[Plain-text document sources]

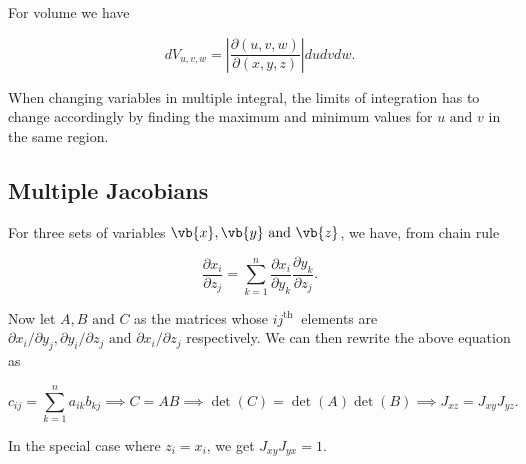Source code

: \documentclass[english,a4paper,12pt]{report}
\begin{document}
For volume we have

\begin{equation}
	dV_{u,v,w} = \left| \frac{\partial (u,v,w)}{\partial (x,y,z)}\right| dudvdw.  
\end{equation}

When changing variables in multiple integral, the limits of integration has to change accordingly by finding the maximum and minimum values for \(u \text { and } v\) in the same region. 

\subsection{Multiple Jacobians}

For three sets of variables \(\vb{x} ,\vb{y} \text { and } \vb{z} \), we have, from chain rule

\begin{equation}
	\frac{\partial x_{i} }{\partial z_{j} } = \sum_{k=1}^{n} \frac{\partial x_{i} }{\partial y_{k} } \frac{\partial y_{k} }{\partial z_{j} }.   
\end{equation}

Now let \(A, B \text { and } C\) as the matrices whose \(ij^{\text{th }} \) elements are \(\partial x_{i} / \partial y_{j} , \partial y_{i} / \partial z_{j}  \text { and } \partial x_{i}/ \partial z_{j} \) respectively. We can then rewrite the above equation as 

\begin{equation}
	c_{ij} = \sum_{k=1}^{n} a_{ik}b_{kj} \implies C = AB \implies \det (C) = \det (A) \det (B) \implies J_{xz} = J_{xy} J_{yz}.   
\end{equation}

In the special case where \(z_{i} = x_{i}  \), we get \(J_{xy}J_{yx} =1  \).  
\end{document}
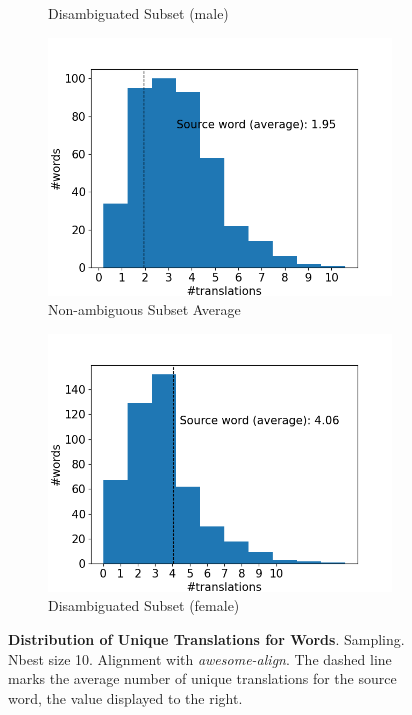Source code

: \begin{figure}[!htb]
\begin{subfigure}{0.49\textwidth}
         \caption{Disambiguated Subset (male)}
     \end{subfigure}
     \begin{subfigure}{0.49\textwidth}
         \centering
         \includegraphics[width=\textwidth]{figures/alignment/align_sampling/word_translations_average.png}
         \caption{Non-ambiguous Subset Average}
     \end{subfigure}
     \hfill
     \begin{subfigure}{0.49\textwidth}
         \centering
         \includegraphics[width=\textwidth]{figures/alignment/align_sampling/word_translations_female.png}
         \caption{Disambiguated Subset (female)}
     \end{subfigure}
        \caption[Distribution of Unique Translations for Words: Sampling]{\textbf{Distribution of Unique Translations for Words}. Sampling. Nbest size 10. Alignment with \textit{awesome-align}. The dashed line marks the average number of unique translations for the source word, the value displayed to the right.}
        \label{fig:alignment_graphs_translation_sampling}

\end{figure}

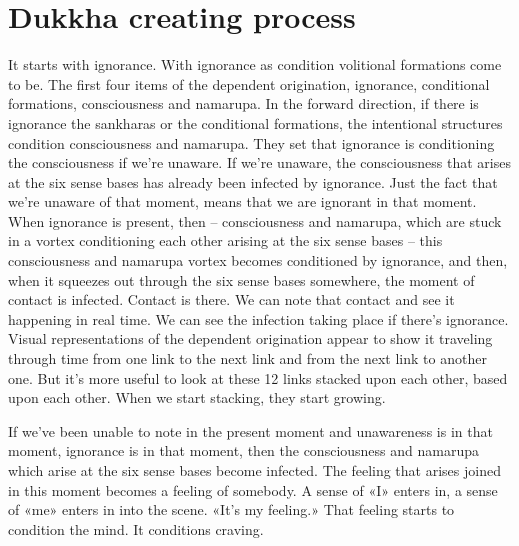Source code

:\documentclass[letterpaper,10pt,english]{sphinxmanual}
\begin{document}
\section{Dukkha creating process}
\label{\detokenize{6-b:dukkha-creating-process}}
\sphinxAtStartPar
It starts with ignorance. With ignorance as condition volitional formations  come  to  be.  The  first  four  items  of  the  dependent  origination,  ignorance, conditional formations, consciousness and nama\sphinxhyphen{}rupa. In the forward
direction, if there is ignorance the sankharas or the conditional formations,
the intentional structures condition consciousness and nama\sphinxhyphen{}rupa. They set
that  ignorance  is  conditioning  the  consciousness
if
we’re  unaware.  If  we’re  unaware,  the  consciousness  that  arises  at  the  six
sense bases has already been infected by ignorance. Just the fact that we’re
unaware of that moment, means that we are ignorant in that moment. When
ignorance is present, then – consciousness and nama\sphinxhyphen{}rupa, which are stuck
in a vortex conditioning each other arising at the six sense bases – this consciousness  and  nama\sphinxhyphen{}rupa  vortex  becomes  conditioned  by  ignorance,  and
then,  when  it  squeezes  out  through  the  six  sense  bases  somewhere,  the
moment of contact is infected. Contact is there. We can note that contact and
see it happening in real time. We can see the infection taking place if there’s
ignorance.
Visual representations of the dependent origination appear to show it traveling through time from one link to the next link and from the next link to
another one. But it’s more useful to look at these 12 links stacked upon each
other, based upon each other. When we start stacking, they start growing.

\sphinxAtStartPar
{}  If we’ve been unable to note in the present moment and unawareness
is in that moment, ignorance is in that moment, then the consciousness and
nama\sphinxhyphen{}rupa which arise at the six sense bases become infected. The feeling
that arises joined in this moment becomes a feeling of somebody. A sense of
«I» enters in, a sense of «me» enters in into the scene. «It’s my feeling.» That
feeling starts to condition the mind. It conditions craving.
\end{document}

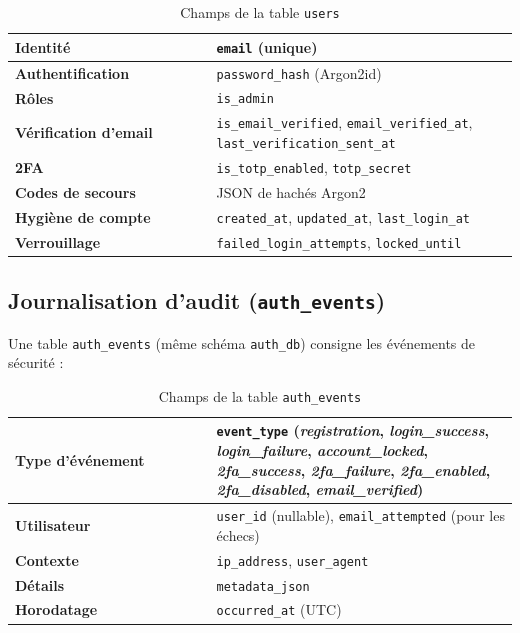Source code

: \begin{table}[H]
\centering
\caption{Champs de la table \texttt{users}}
\label{tab:chap10_users_fields}
\noindent\begin{tabular}{@{}p{0.40\linewidth}p{0.60\linewidth}@{}}
\textbf{Identité} & \texttt{email} (unique) \\
\hline
\textbf{Authentification} & \texttt{password\_hash} (Argon2id) \\
\hline
\textbf{Rôles} & \texttt{is\_admin} \\
\hline
\textbf{Vérification d'email} & \texttt{is\_email\_verified}, \texttt{email\_verified\_at}, \texttt{last\_verification\_sent\_at} \\
\hline
\textbf{2FA} & \texttt{is\_totp\_enabled}, \texttt{totp\_secret} \\
\hline
\textbf{Codes de secours} & JSON de hachés Argon2 \\
\hline
\textbf{Hygiène de compte} & \texttt{created\_at}, \texttt{updated\_at}, \texttt{last\_login\_at} \\
\hline
\textbf{Verrouillage} & \texttt{failed\_login\_attempts}, \texttt{locked\_until} \\
\end{tabular}
\end{table}


\subsection*{Journalisation d'audit (\texttt{auth\_events})}
\noindent Une table \texttt{auth\_events} (même schéma \texttt{auth\_db}) consigne les événements de sécurité :

\begin{table}[H]
\centering
\caption{Champs de la table \texttt{auth\_events}}
\label{tab:chap10_auth_events_fields}
\noindent\begin{tabular}{@{}p{0.40\linewidth}p{0.60\linewidth}@{}}
\textbf{Type d'événement} & \texttt{event\_type} (\textit{registration}, \textit{login\_success}, \textit{login\_failure}, \textit{account\_locked}, \textit{2fa\_success}, \textit{2fa\_failure}, \textit{2fa\_enabled}, \textit{2fa\_disabled}, \textit{email\_verified}) \\
\hline
\textbf{Utilisateur} & \texttt{user\_id} (nullable), \texttt{email\_attempted} (pour les échecs) \\
\hline
\textbf{Contexte} & \texttt{ip\_address}, \texttt{user\_agent} \\
\hline
\textbf{Détails} & \texttt{metadata\_json} \\
\hline
\textbf{Horodatage} & \texttt{occurred\_at} (UTC) \\
\end{tabular}
\end{table}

What this task involves:
Repeat each entry exactly. Pictures do not belong in the copy.

Written solution:
Source code

: \documentclass[english,a4paper,12pt]{report}
\begin{document}
For volume we have

\begin{equation}
	dV_{u,v,w} = \left| \frac{\partial (u,v,w)}{\partial (x,y,z)}\right| dudvdw.  
\end{equation}

When changing variables in multiple integral, the limits of integration has to change accordingly by finding the maximum and minimum values for \(u \text { and } v\) in the same region. 

\subsection{Multiple Jacobians}

For three sets of variables \(\vb{x} ,\vb{y} \text { and } \vb{z} \), we have, from chain rule

\begin{equation}
	\frac{\partial x_{i} }{\partial z_{j} } = \sum_{k=1}^{n} \frac{\partial x_{i} }{\partial y_{k} } \frac{\partial y_{k} }{\partial z_{j} }.   
\end{equation}

Now let \(A, B \text { and } C\) as the matrices whose \(ij^{\text{th }} \) elements are \(\partial x_{i} / \partial y_{j} , \partial y_{i} / \partial z_{j}  \text { and } \partial x_{i}/ \partial z_{j} \) respectively. We can then rewrite the above equation as 

\begin{equation}
	c_{ij} = \sum_{k=1}^{n} a_{ik}b_{kj} \implies C = AB \implies \det (C) = \det (A) \det (B) \implies J_{xz} = J_{xy} J_{yz}.   
\end{equation}

In the special case where \(z_{i} = x_{i}  \), we get \(J_{xy}J_{yx} =1  \).  
\end{document}
Source code

: \begin{figure}[!htb]
\begin{subfigure}{0.49\textwidth}
         \caption{Disambiguated Subset (male)}
     \end{subfigure}
     \begin{subfigure}{0.49\textwidth}
         \centering
         \includegraphics[width=\textwidth]{figures/alignment/align_sampling/word_translations_average.png}
         \caption{Non-ambiguous Subset Average}
     \end{subfigure}
     \hfill
     \begin{subfigure}{0.49\textwidth}
         \centering
         \includegraphics[width=\textwidth]{figures/alignment/align_sampling/word_translations_female.png}
         \caption{Disambiguated Subset (female)}
     \end{subfigure}
        \caption[Distribution of Unique Translations for Words: Sampling]{\textbf{Distribution of Unique Translations for Words}. Sampling. Nbest size 10. Alignment with \textit{awesome-align}. The dashed line marks the average number of unique translations for the source word, the value displayed to the right.}
        \label{fig:alignment_graphs_translation_sampling}

\end{figure}

Source code

:\documentclass[letterpaper,10pt,english]{sphinxmanual}
\begin{document}
\section{Dukkha creating process}
\label{\detokenize{6-b:dukkha-creating-process}}
\sphinxAtStartPar
It starts with ignorance. With ignorance as condition volitional formations  come  to  be.  The  first  four  items  of  the  dependent  origination,  ignorance, conditional formations, consciousness and nama\sphinxhyphen{}rupa. In the forward
direction, if there is ignorance the sankharas or the conditional formations,
the intentional structures condition consciousness and nama\sphinxhyphen{}rupa. They set
that  ignorance  is  conditioning  the  consciousness
if
we’re  unaware.  If  we’re  unaware,  the  consciousness  that  arises  at  the  six
sense bases has already been infected by ignorance. Just the fact that we’re
unaware of that moment, means that we are ignorant in that moment. When
ignorance is present, then – consciousness and nama\sphinxhyphen{}rupa, which are stuck
in a vortex conditioning each other arising at the six sense bases – this consciousness  and  nama\sphinxhyphen{}rupa  vortex  becomes  conditioned  by  ignorance,  and
then,  when  it  squeezes  out  through  the  six  sense  bases  somewhere,  the
moment of contact is infected. Contact is there. We can note that contact and
see it happening in real time. We can see the infection taking place if there’s
ignorance.
Visual representations of the dependent origination appear to show it traveling through time from one link to the next link and from the next link to
another one. But it’s more useful to look at these 12 links stacked upon each
other, based upon each other. When we start stacking, they start growing.

\sphinxAtStartPar
{}  If we’ve been unable to note in the present moment and unawareness
is in that moment, ignorance is in that moment, then the consciousness and
nama\sphinxhyphen{}rupa which arise at the six sense bases become infected. The feeling
that arises joined in this moment becomes a feeling of somebody. A sense of
«I» enters in, a sense of «me» enters in into the scene. «It’s my feeling.» That
feeling starts to condition the mind. It conditions craving.
\end{document}

Source code

: \begin{table}[H]
\centering
\caption{Champs de la table \texttt{users}}
\label{tab:chap10_users_fields}
\noindent\begin{tabular}{@{}p{0.40\linewidth}p{0.60\linewidth}@{}}
\textbf{Identité} & \texttt{email} (unique) \\
\hline
\textbf{Authentification} & \texttt{password\_hash} (Argon2id) \\
\hline
\textbf{Rôles} & \texttt{is\_admin} \\
\hline
\textbf{Vérification d'email} & \texttt{is\_email\_verified}, \texttt{email\_verified\_at}, \texttt{last\_verification\_sent\_at} \\
\hline
\textbf{2FA} & \texttt{is\_totp\_enabled}, \texttt{totp\_secret} \\
\hline
\textbf{Codes de secours} & JSON de hachés Argon2 \\
\hline
\textbf{Hygiène de compte} & \texttt{created\_at}, \texttt{updated\_at}, \texttt{last\_login\_at} \\
\hline
\textbf{Verrouillage} & \texttt{failed\_login\_attempts}, \texttt{locked\_until} \\
\end{tabular}
\end{table}


\subsection*{Journalisation d'audit (\texttt{auth\_events})}
\noindent Une table \texttt{auth\_events} (même schéma \texttt{auth\_db}) consigne les événements de sécurité :

\begin{table}[H]
\centering
\caption{Champs de la table \texttt{auth\_events}}
\label{tab:chap10_auth_events_fields}
\noindent\begin{tabular}{@{}p{0.40\linewidth}p{0.60\linewidth}@{}}
\textbf{Type d'événement} & \texttt{event\_type} (\textit{registration}, \textit{login\_success}, \textit{login\_failure}, \textit{account\_locked}, \textit{2fa\_success}, \textit{2fa\_failure}, \textit{2fa\_enabled}, \textit{2fa\_disabled}, \textit{email\_verified}) \\
\hline
\textbf{Utilisateur} & \texttt{user\_id} (nullable), \texttt{email\_attempted} (pour les échecs) \\
\hline
\textbf{Contexte} & \texttt{ip\_address}, \texttt{user\_agent} \\
\hline
\textbf{Détails} & \texttt{metadata\_json} \\
\hline
\textbf{Horodatage} & \texttt{occurred\_at} (UTC) \\
\end{tabular}
\end{table}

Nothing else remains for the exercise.